▸ **What needs to be done**
Please return every record exactly as written, leaving out the pictures.

▸ **Task material**
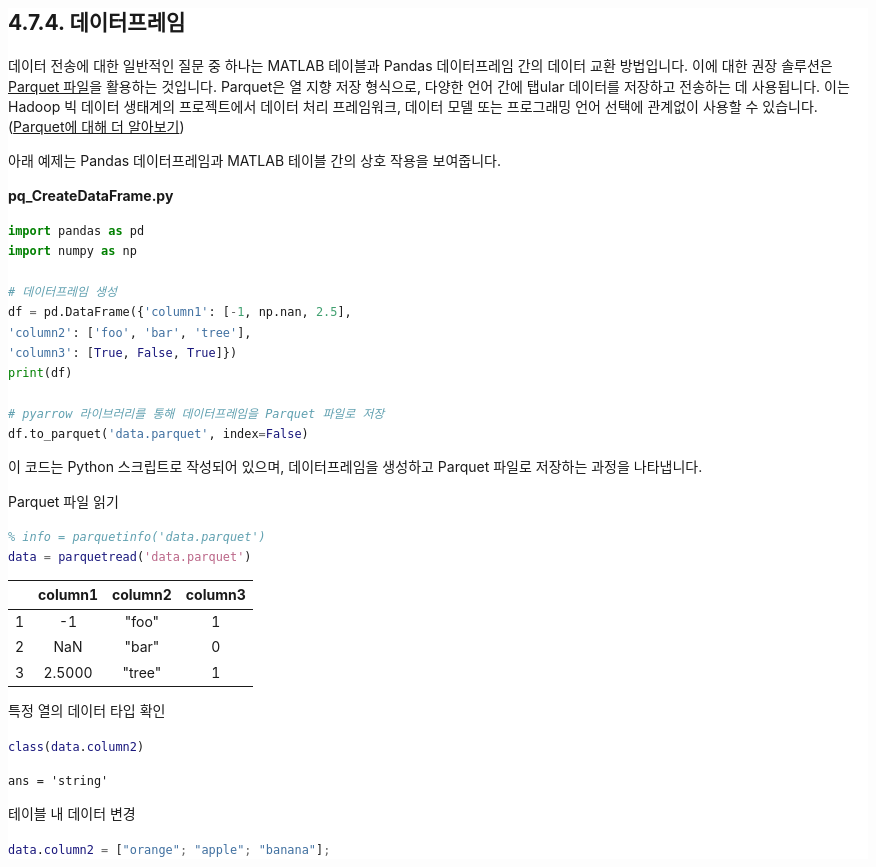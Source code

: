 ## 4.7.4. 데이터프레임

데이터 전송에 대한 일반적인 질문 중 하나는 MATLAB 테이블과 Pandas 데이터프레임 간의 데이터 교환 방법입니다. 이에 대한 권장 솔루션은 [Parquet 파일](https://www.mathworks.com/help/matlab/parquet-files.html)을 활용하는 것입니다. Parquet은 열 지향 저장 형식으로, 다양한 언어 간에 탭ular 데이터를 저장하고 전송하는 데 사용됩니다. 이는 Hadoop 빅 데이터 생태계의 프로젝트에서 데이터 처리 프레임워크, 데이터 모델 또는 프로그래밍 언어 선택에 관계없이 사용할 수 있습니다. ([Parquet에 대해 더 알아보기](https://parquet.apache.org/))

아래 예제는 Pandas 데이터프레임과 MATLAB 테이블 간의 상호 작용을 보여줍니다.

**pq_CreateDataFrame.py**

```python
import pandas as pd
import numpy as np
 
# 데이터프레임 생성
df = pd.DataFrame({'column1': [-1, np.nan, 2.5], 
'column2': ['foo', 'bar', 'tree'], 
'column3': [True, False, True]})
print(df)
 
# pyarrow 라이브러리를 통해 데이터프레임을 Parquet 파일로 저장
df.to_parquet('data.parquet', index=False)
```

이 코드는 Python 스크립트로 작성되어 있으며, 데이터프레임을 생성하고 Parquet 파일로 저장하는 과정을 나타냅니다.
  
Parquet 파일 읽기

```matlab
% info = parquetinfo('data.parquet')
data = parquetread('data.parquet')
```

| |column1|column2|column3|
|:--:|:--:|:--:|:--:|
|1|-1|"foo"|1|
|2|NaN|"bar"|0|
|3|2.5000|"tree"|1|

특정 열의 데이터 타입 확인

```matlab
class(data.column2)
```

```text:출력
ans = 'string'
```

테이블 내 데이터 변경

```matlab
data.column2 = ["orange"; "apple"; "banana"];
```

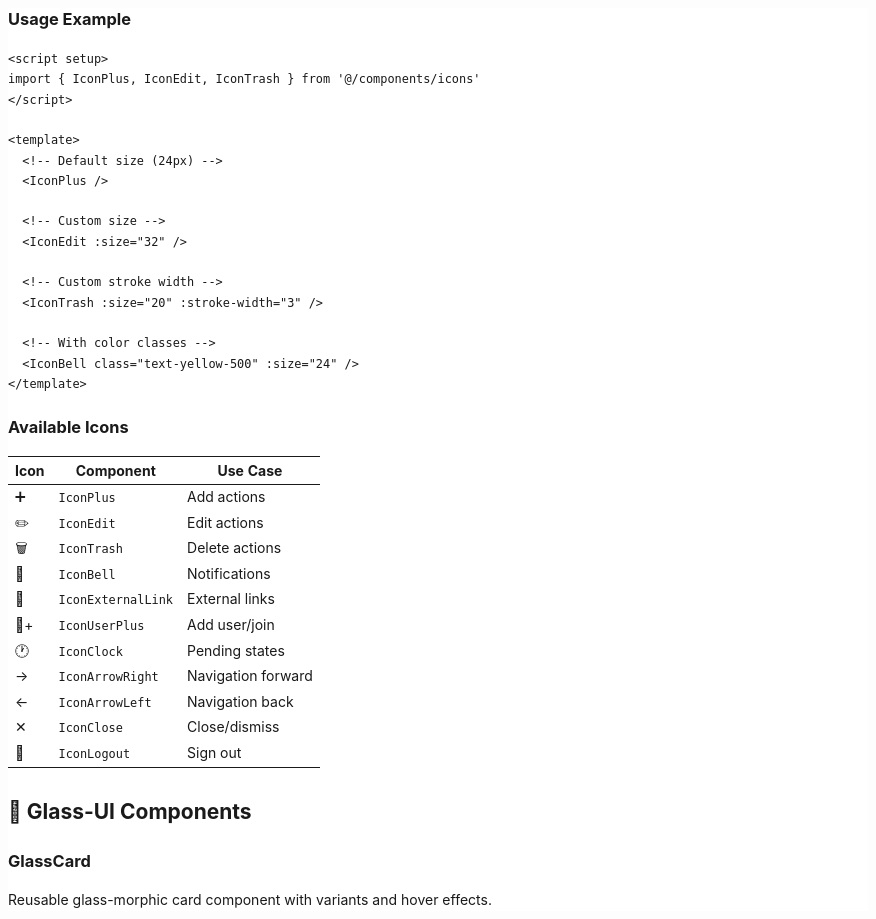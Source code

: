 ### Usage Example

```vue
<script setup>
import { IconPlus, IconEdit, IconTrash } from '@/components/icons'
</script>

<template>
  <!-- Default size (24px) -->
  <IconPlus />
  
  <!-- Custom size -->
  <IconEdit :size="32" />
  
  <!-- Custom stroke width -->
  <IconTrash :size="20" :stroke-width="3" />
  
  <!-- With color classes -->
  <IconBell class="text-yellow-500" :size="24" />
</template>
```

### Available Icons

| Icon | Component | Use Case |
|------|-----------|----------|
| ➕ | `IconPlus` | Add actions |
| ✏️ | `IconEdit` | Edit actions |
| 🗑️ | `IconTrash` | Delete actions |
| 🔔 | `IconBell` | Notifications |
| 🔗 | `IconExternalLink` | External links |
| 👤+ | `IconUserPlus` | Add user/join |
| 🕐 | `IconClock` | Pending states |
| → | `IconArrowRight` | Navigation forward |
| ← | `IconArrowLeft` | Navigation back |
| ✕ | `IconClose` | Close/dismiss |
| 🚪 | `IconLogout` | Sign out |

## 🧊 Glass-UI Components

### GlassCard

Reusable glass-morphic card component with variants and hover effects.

▸ **Output below**
Source code

: ## 4.7.4. 데이터프레임

데이터 전송에 대한 일반적인 질문 중 하나는 MATLAB 테이블과 Pandas 데이터프레임 간의 데이터 교환 방법입니다. 이에 대한 권장 솔루션은 [Parquet 파일](https://www.mathworks.com/help/matlab/parquet-files.html)을 활용하는 것입니다. Parquet은 열 지향 저장 형식으로, 다양한 언어 간에 탭ular 데이터를 저장하고 전송하는 데 사용됩니다. 이는 Hadoop 빅 데이터 생태계의 프로젝트에서 데이터 처리 프레임워크, 데이터 모델 또는 프로그래밍 언어 선택에 관계없이 사용할 수 있습니다. ([Parquet에 대해 더 알아보기](https://parquet.apache.org/))

아래 예제는 Pandas 데이터프레임과 MATLAB 테이블 간의 상호 작용을 보여줍니다.

**pq_CreateDataFrame.py**

```python
import pandas as pd
import numpy as np
 
# 데이터프레임 생성
df = pd.DataFrame({'column1': [-1, np.nan, 2.5], 
'column2': ['foo', 'bar', 'tree'], 
'column3': [True, False, True]})
print(df)
 
# pyarrow 라이브러리를 통해 데이터프레임을 Parquet 파일로 저장
df.to_parquet('data.parquet', index=False)
```

이 코드는 Python 스크립트로 작성되어 있으며, 데이터프레임을 생성하고 Parquet 파일로 저장하는 과정을 나타냅니다.
  
Parquet 파일 읽기

```matlab
% info = parquetinfo('data.parquet')
data = parquetread('data.parquet')
```

| |column1|column2|column3|
|:--:|:--:|:--:|:--:|
|1|-1|"foo"|1|
|2|NaN|"bar"|0|
|3|2.5000|"tree"|1|

특정 열의 데이터 타입 확인

```matlab
class(data.column2)
```

```text:출력
ans = 'string'
```

테이블 내 데이터 변경

```matlab
data.column2 = ["orange"; "apple"; "banana"];
```

Source code

: ### Usage Example

```vue
<script setup>
import { IconPlus, IconEdit, IconTrash } from '@/components/icons'
</script>

<template>
  <!-- Default size (24px) -->
  <IconPlus />
  
  <!-- Custom size -->
  <IconEdit :size="32" />
  
  <!-- Custom stroke width -->
  <IconTrash :size="20" :stroke-width="3" />
  
  <!-- With color classes -->
  <IconBell class="text-yellow-500" :size="24" />
</template>
```

### Available Icons

| Icon | Component | Use Case |
|------|-----------|----------|
| ➕ | `IconPlus` | Add actions |
| ✏️ | `IconEdit` | Edit actions |
| 🗑️ | `IconTrash` | Delete actions |
| 🔔 | `IconBell` | Notifications |
| 🔗 | `IconExternalLink` | External links |
| 👤+ | `IconUserPlus` | Add user/join |
| 🕐 | `IconClock` | Pending states |
| → | `IconArrowRight` | Navigation forward |
| ← | `IconArrowLeft` | Navigation back |
| ✕ | `IconClose` | Close/dismiss |
| 🚪 | `IconLogout` | Sign out |

## 🧊 Glass-UI Components

### GlassCard

Reusable glass-morphic card component with variants and hover effects.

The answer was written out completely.